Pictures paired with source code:
※
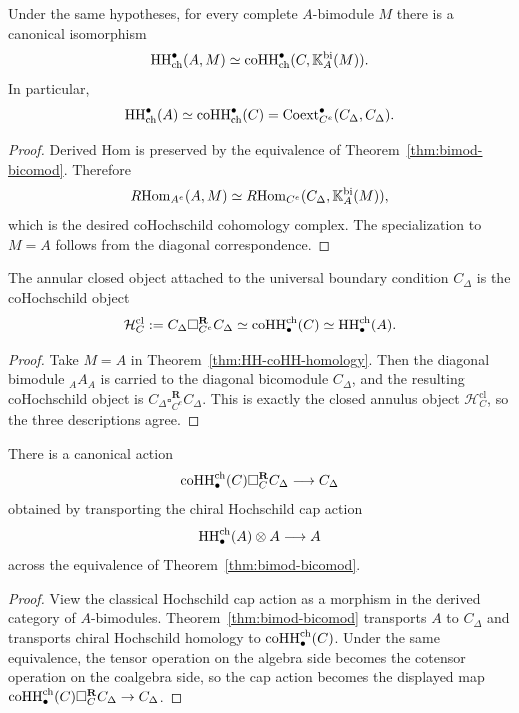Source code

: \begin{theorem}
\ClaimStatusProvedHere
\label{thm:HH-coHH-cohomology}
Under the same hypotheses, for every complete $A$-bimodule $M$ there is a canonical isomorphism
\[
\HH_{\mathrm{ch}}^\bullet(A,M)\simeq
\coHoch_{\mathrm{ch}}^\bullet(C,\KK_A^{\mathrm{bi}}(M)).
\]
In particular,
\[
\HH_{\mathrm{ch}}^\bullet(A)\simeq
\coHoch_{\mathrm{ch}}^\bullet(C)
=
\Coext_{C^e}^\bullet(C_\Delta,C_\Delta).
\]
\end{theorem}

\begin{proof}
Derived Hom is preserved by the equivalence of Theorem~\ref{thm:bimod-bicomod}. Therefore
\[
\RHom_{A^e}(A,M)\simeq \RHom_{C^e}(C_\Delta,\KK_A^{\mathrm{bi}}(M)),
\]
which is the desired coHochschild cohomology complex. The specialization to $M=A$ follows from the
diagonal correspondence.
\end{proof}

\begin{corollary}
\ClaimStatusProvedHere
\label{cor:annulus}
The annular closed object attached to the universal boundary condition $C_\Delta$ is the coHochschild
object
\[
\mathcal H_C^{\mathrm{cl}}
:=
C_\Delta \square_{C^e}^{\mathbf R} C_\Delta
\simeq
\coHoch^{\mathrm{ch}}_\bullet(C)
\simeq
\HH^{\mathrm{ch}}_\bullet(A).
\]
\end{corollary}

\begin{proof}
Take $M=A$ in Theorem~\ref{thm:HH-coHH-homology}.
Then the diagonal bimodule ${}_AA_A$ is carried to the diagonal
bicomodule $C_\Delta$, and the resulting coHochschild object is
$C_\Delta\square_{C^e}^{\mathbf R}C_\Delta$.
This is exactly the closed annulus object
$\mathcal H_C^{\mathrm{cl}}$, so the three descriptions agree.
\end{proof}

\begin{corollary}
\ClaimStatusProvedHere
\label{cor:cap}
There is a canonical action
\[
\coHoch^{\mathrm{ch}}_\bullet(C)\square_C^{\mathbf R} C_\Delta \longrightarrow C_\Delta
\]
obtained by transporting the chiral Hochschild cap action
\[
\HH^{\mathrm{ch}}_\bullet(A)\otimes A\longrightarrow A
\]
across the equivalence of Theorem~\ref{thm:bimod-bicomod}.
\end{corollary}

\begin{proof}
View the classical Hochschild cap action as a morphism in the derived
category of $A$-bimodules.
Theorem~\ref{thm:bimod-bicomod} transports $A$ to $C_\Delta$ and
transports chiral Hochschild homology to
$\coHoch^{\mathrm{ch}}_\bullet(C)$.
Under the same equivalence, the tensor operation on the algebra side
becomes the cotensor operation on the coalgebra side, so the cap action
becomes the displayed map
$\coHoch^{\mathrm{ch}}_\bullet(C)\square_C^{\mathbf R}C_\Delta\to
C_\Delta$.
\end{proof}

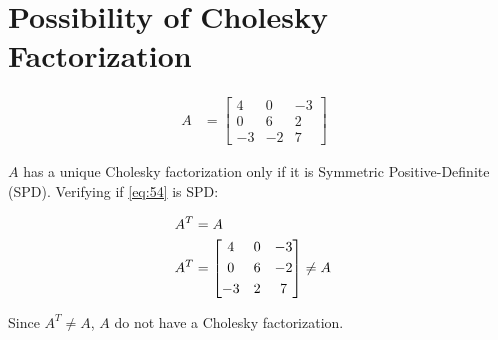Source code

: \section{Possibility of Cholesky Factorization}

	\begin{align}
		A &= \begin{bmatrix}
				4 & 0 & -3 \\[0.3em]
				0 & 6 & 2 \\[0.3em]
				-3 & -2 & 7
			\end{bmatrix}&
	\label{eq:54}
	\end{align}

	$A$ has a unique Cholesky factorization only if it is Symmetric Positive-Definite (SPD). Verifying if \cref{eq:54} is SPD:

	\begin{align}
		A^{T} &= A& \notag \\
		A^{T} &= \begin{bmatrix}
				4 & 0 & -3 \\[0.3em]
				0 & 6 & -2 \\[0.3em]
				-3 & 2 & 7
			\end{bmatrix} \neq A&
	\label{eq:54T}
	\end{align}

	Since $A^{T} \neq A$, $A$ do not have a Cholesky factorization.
※
• [WHAT IS EXPECTED]:
Without copying the pictures, transcribe the entries exactly.

• [RESULT]:
Source code

: \begin{theorem}
\ClaimStatusProvedHere
\label{thm:HH-coHH-cohomology}
Under the same hypotheses, for every complete $A$-bimodule $M$ there is a canonical isomorphism
\[
\HH_{\mathrm{ch}}^\bullet(A,M)\simeq
\coHoch_{\mathrm{ch}}^\bullet(C,\KK_A^{\mathrm{bi}}(M)).
\]
In particular,
\[
\HH_{\mathrm{ch}}^\bullet(A)\simeq
\coHoch_{\mathrm{ch}}^\bullet(C)
=
\Coext_{C^e}^\bullet(C_\Delta,C_\Delta).
\]
\end{theorem}

\begin{proof}
Derived Hom is preserved by the equivalence of Theorem~\ref{thm:bimod-bicomod}. Therefore
\[
\RHom_{A^e}(A,M)\simeq \RHom_{C^e}(C_\Delta,\KK_A^{\mathrm{bi}}(M)),
\]
which is the desired coHochschild cohomology complex. The specialization to $M=A$ follows from the
diagonal correspondence.
\end{proof}

\begin{corollary}
\ClaimStatusProvedHere
\label{cor:annulus}
The annular closed object attached to the universal boundary condition $C_\Delta$ is the coHochschild
object
\[
\mathcal H_C^{\mathrm{cl}}
:=
C_\Delta \square_{C^e}^{\mathbf R} C_\Delta
\simeq
\coHoch^{\mathrm{ch}}_\bullet(C)
\simeq
\HH^{\mathrm{ch}}_\bullet(A).
\]
\end{corollary}

\begin{proof}
Take $M=A$ in Theorem~\ref{thm:HH-coHH-homology}.
Then the diagonal bimodule ${}_AA_A$ is carried to the diagonal
bicomodule $C_\Delta$, and the resulting coHochschild object is
$C_\Delta\square_{C^e}^{\mathbf R}C_\Delta$.
This is exactly the closed annulus object
$\mathcal H_C^{\mathrm{cl}}$, so the three descriptions agree.
\end{proof}

\begin{corollary}
\ClaimStatusProvedHere
\label{cor:cap}
There is a canonical action
\[
\coHoch^{\mathrm{ch}}_\bullet(C)\square_C^{\mathbf R} C_\Delta \longrightarrow C_\Delta
\]
obtained by transporting the chiral Hochschild cap action
\[
\HH^{\mathrm{ch}}_\bullet(A)\otimes A\longrightarrow A
\]
across the equivalence of Theorem~\ref{thm:bimod-bicomod}.
\end{corollary}

\begin{proof}
View the classical Hochschild cap action as a morphism in the derived
category of $A$-bimodules.
Theorem~\ref{thm:bimod-bicomod} transports $A$ to $C_\Delta$ and
transports chiral Hochschild homology to
$\coHoch^{\mathrm{ch}}_\bullet(C)$.
Under the same equivalence, the tensor operation on the algebra side
becomes the cotensor operation on the coalgebra side, so the cap action
becomes the displayed map
$\coHoch^{\mathrm{ch}}_\bullet(C)\square_C^{\mathbf R}C_\Delta\to
C_\Delta$.
\end{proof}

Source code

: \section{Possibility of Cholesky Factorization}

	\begin{align}
		A &= \begin{bmatrix}
				4 & 0 & -3 \\[0.3em]
				0 & 6 & 2 \\[0.3em]
				-3 & -2 & 7
			\end{bmatrix}&
	\label{eq:54}
	\end{align}

	$A$ has a unique Cholesky factorization only if it is Symmetric Positive-Definite (SPD). Verifying if \cref{eq:54} is SPD:

	\begin{align}
		A^{T} &= A& \notag \\
		A^{T} &= \begin{bmatrix}
				4 & 0 & -3 \\[0.3em]
				0 & 6 & -2 \\[0.3em]
				-3 & 2 & 7
			\end{bmatrix} \neq A&
	\label{eq:54T}
	\end{align}

	Since $A^{T} \neq A$, $A$ do not have a Cholesky factorization.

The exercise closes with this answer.